How many lines below contain the word "chordata"? Give only the number.

--- Task material Enclosed Below ---

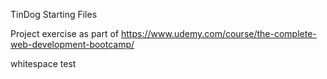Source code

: TinDog Starting Files

Project exercise as part of https://www.udemy.com/course/the-complete-web-development-bootcamp/

whitespace test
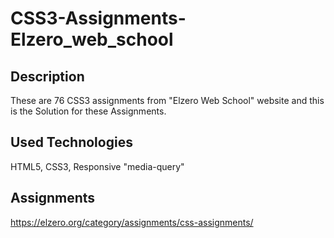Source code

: # CSS3-Assignments-Elzero_web_school

## Description

These are 76 CSS3 assignments from "Elzero Web School" website 
and this is the Solution for these Assignments.

## Used Technologies

HTML5, CSS3, Responsive "media-query"

## Assignments

<https://elzero.org/category/assignments/css-assignments/>
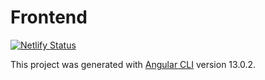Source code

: # Frontend

[![Netlify Status](https://api.netlify.com/api/v1/badges/7ba9d9bc-dc00-43b2-9cc2-53e30471f922/deploy-status)](https://app.netlify.com/sites/mukosoft-data-server-frontend/deploys)

This project was generated with [Angular CLI](https://github.com/angular/angular-cli) version 13.0.2.
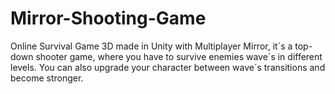 # Mirror-Shooting-Game
Online Survival Game 3D made in Unity with Multiplayer Mirror, it´s a top-down shooter game, where you have to survive enemies wave´s in different levels. You can also upgrade your character between wave´s transitions and become stronger.
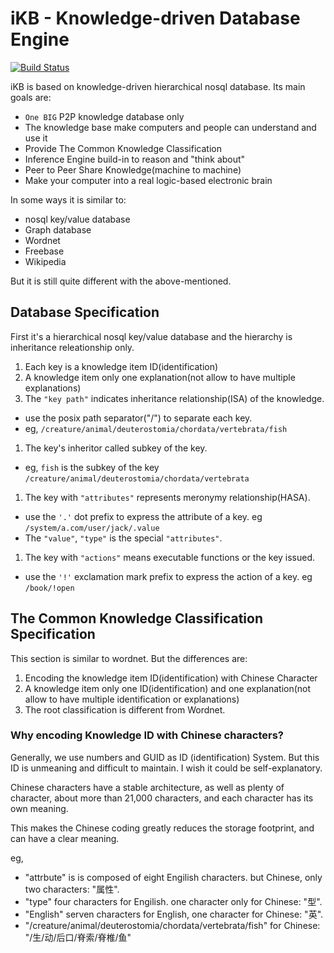 # iKB - Knowledge-driven Database Engine

[![Build Status](https://secure.travis-ci.org/snowyu/ikb.png?branch=master)](http://travis-ci.org/snowyu/ikb)

iΚB is based on knowledge-driven hierarchical nosql database. Its main goals are:

* `One BIG` P2P knowledge database only
* The knowledge base make computers and people can understand and use it
* Provide The Common Knowledge Classification
* Inference Engine build-in to reason and "think about"
* Peer to Peer Share Knowledge(machine to machine)
* Make your computer into a real logic-based electronic brain


In some ways it is similar to:

* nosql key/value database
* Graph database
* Wordnet
* Freebase
* Wikipedia


But it is still quite different with the above-mentioned.


## Database Specification

First it's a hierarchical nosql key/value database and the hierarchy is inheritance releationship only.

1. Each key is a knowledge item ID(identification)
1. A knowledge item only one explanation(not allow to have multiple explanations)
1. The `"key path"` indicates inheritance relationship(ISA) of the knowledge.
  * use the posix path separator("/") to separate each key.
  * eg, `/creature/animal/deuterostomia/chordata/vertebrata/fish`
1. The key's inheritor called subkey of the key.
  * eg, `fish` is the subkey of the key `/creature/animal/deuterostomia/chordata/vertebrata`
1. The key with `"attributes"` represents meronymy relationship(HASA).
  * use the `'.'` dot prefix to express the attribute of a key. eg `/system/a.com/user/jack/.value`
  * The `"value"`, `"type"` is the special `"attributes"`.
1. The key with `"actions"` means executable functions or the key issued.
  * use the `'!'` exclamation mark prefix to express the action of a key. eg `/book/!open`

## The Common Knowledge Classification Specification

This section is similar to wordnet. But the differences are:

1. Encoding the knowledge item ID(identification) with Chinese Character
1. A knowledge item only one ID(identification) and one explanation(not allow to have multiple identification or explanations)
1. The root classification is different from Wordnet.



### Why encoding Knowledge ID with Chinese characters?

Generally, we use numbers and GUID as ID (identification) System.
But this ID is unmeaning and difficult to maintain. I wish it could be self-explanatory.

Chinese characters have a stable architecture, as well as plenty of character,
about more than 21,000 characters, and each character has its own meaning.

This makes the Chinese coding greatly reduces the storage footprint, and can have a clear meaning.

eg,

* "attrbute" is is composed of eight Engilish characters. but Chinese, only two characters: "属性".
* "type" four characters for Engilish. one character only for Chinese: "型".
* "English" serven characters for English, one character for Chinese: "英".
* "/creature/animal/deuterostomia/chordata/vertebrata/fish" for Chinese: "/生/动/后口/脊索/脊椎/鱼"

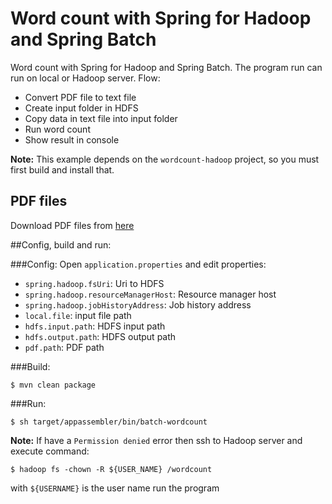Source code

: Word count with Spring for Hadoop and Spring Batch
===============

Word count with Spring for Hadoop and Spring Batch.
The program run can run on local or Hadoop server. Flow:
+ Convert PDF file to text file
+ Create input folder in HDFS
+ Copy data in text file into input folder
+ Run word count
+ Show result in console

**Note:** This example depends on the `wordcount-hadoop` project, so you must first build and install that.

## PDF files
  Download PDF files from [here](http://mega.co.nz/#!51owDRTB!O76LOQKQeFHcqCXJy1FKNhGHWphdNYgkr8C-QAFAohQ)

##Config, build and run:

###Config:
Open `application.properties` and edit properties:
 + `spring.hadoop.fsUri`: Uri to HDFS
 + `spring.hadoop.resourceManagerHost`: Resource manager host
 + `spring.hadoop.jobHistoryAddress`: Job history address
 + `local.file`: input file path
 + `hdfs.input.path`: HDFS input path
 + `hdfs.output.path`: HDFS output path
 + `pdf.path`: PDF path

###Build:
    
    $ mvn clean package

###Run:

    $ sh target/appassembler/bin/batch-wordcount
    
**Note:** If have a `Permission denied` error then ssh to Hadoop server and execute command:

    $ hadoop fs -chown -R ${USER_NAME} /wordcount

with `${USERNAME}` is the user name run the program
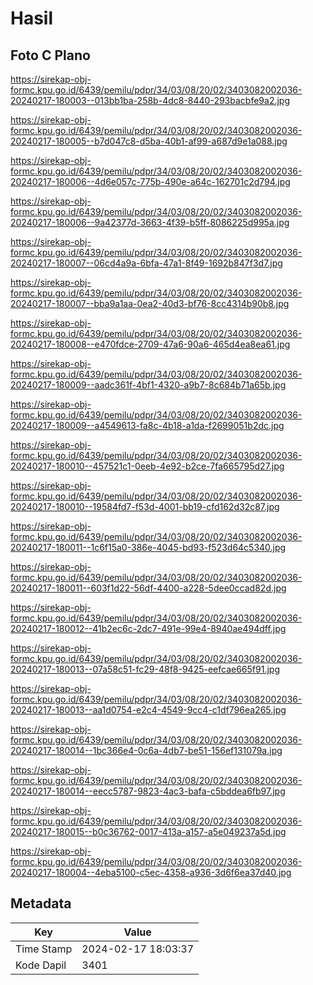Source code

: # Hasil

## Foto C Plano

https://sirekap-obj-formc.kpu.go.id/6439/pemilu/pdpr/34/03/08/20/02/3403082002036-20240217-180003--013bb1ba-258b-4dc8-8440-293bacbfe9a2.jpg

https://sirekap-obj-formc.kpu.go.id/6439/pemilu/pdpr/34/03/08/20/02/3403082002036-20240217-180005--b7d047c8-d5ba-40b1-af99-a687d9e1a088.jpg

https://sirekap-obj-formc.kpu.go.id/6439/pemilu/pdpr/34/03/08/20/02/3403082002036-20240217-180006--4d6e057c-775b-490e-a64c-162701c2d794.jpg

https://sirekap-obj-formc.kpu.go.id/6439/pemilu/pdpr/34/03/08/20/02/3403082002036-20240217-180006--9a42377d-3663-4f39-b5ff-8086225d995a.jpg

https://sirekap-obj-formc.kpu.go.id/6439/pemilu/pdpr/34/03/08/20/02/3403082002036-20240217-180007--06cd4a9a-6bfa-47a1-8f49-1692b847f3d7.jpg

https://sirekap-obj-formc.kpu.go.id/6439/pemilu/pdpr/34/03/08/20/02/3403082002036-20240217-180007--bba9a1aa-0ea2-40d3-bf76-8cc4314b90b8.jpg

https://sirekap-obj-formc.kpu.go.id/6439/pemilu/pdpr/34/03/08/20/02/3403082002036-20240217-180008--e470fdce-2709-47a6-90a6-465d4ea8ea61.jpg

https://sirekap-obj-formc.kpu.go.id/6439/pemilu/pdpr/34/03/08/20/02/3403082002036-20240217-180009--aadc361f-4bf1-4320-a9b7-8c684b71a65b.jpg

https://sirekap-obj-formc.kpu.go.id/6439/pemilu/pdpr/34/03/08/20/02/3403082002036-20240217-180009--a4549613-fa8c-4b18-a1da-f2699051b2dc.jpg

https://sirekap-obj-formc.kpu.go.id/6439/pemilu/pdpr/34/03/08/20/02/3403082002036-20240217-180010--457521c1-0eeb-4e92-b2ce-7fa665795d27.jpg

https://sirekap-obj-formc.kpu.go.id/6439/pemilu/pdpr/34/03/08/20/02/3403082002036-20240217-180010--19584fd7-f53d-4001-bb19-cfd162d32c87.jpg

https://sirekap-obj-formc.kpu.go.id/6439/pemilu/pdpr/34/03/08/20/02/3403082002036-20240217-180011--1c6f15a0-386e-4045-bd93-f523d64c5340.jpg

https://sirekap-obj-formc.kpu.go.id/6439/pemilu/pdpr/34/03/08/20/02/3403082002036-20240217-180011--603f1d22-56df-4400-a228-5dee0ccad82d.jpg

https://sirekap-obj-formc.kpu.go.id/6439/pemilu/pdpr/34/03/08/20/02/3403082002036-20240217-180012--41b2ec6c-2dc7-491e-99e4-8940ae494dff.jpg

https://sirekap-obj-formc.kpu.go.id/6439/pemilu/pdpr/34/03/08/20/02/3403082002036-20240217-180013--07a58c51-fc29-48f8-9425-eefcae665f91.jpg

https://sirekap-obj-formc.kpu.go.id/6439/pemilu/pdpr/34/03/08/20/02/3403082002036-20240217-180013--aa1d0754-e2c4-4549-9cc4-c1df796ea265.jpg

https://sirekap-obj-formc.kpu.go.id/6439/pemilu/pdpr/34/03/08/20/02/3403082002036-20240217-180014--1bc366e4-0c6a-4db7-be51-156ef131079a.jpg

https://sirekap-obj-formc.kpu.go.id/6439/pemilu/pdpr/34/03/08/20/02/3403082002036-20240217-180014--eecc5787-9823-4ac3-bafa-c5bddea6fb97.jpg

https://sirekap-obj-formc.kpu.go.id/6439/pemilu/pdpr/34/03/08/20/02/3403082002036-20240217-180015--b0c36762-0017-413a-a157-a5e049237a5d.jpg

https://sirekap-obj-formc.kpu.go.id/6439/pemilu/pdpr/34/03/08/20/02/3403082002036-20240217-180004--4eba5100-c5ec-4358-a936-3d6f6ea37d40.jpg


## Metadata

| Key        | Value               |
| ---------- | ------------------- |
| Time Stamp | 2024-02-17 18:03:37 |
| Kode Dapil | 3401                |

--- End of Enclosed Task material ---

▸ **The completed task**: 3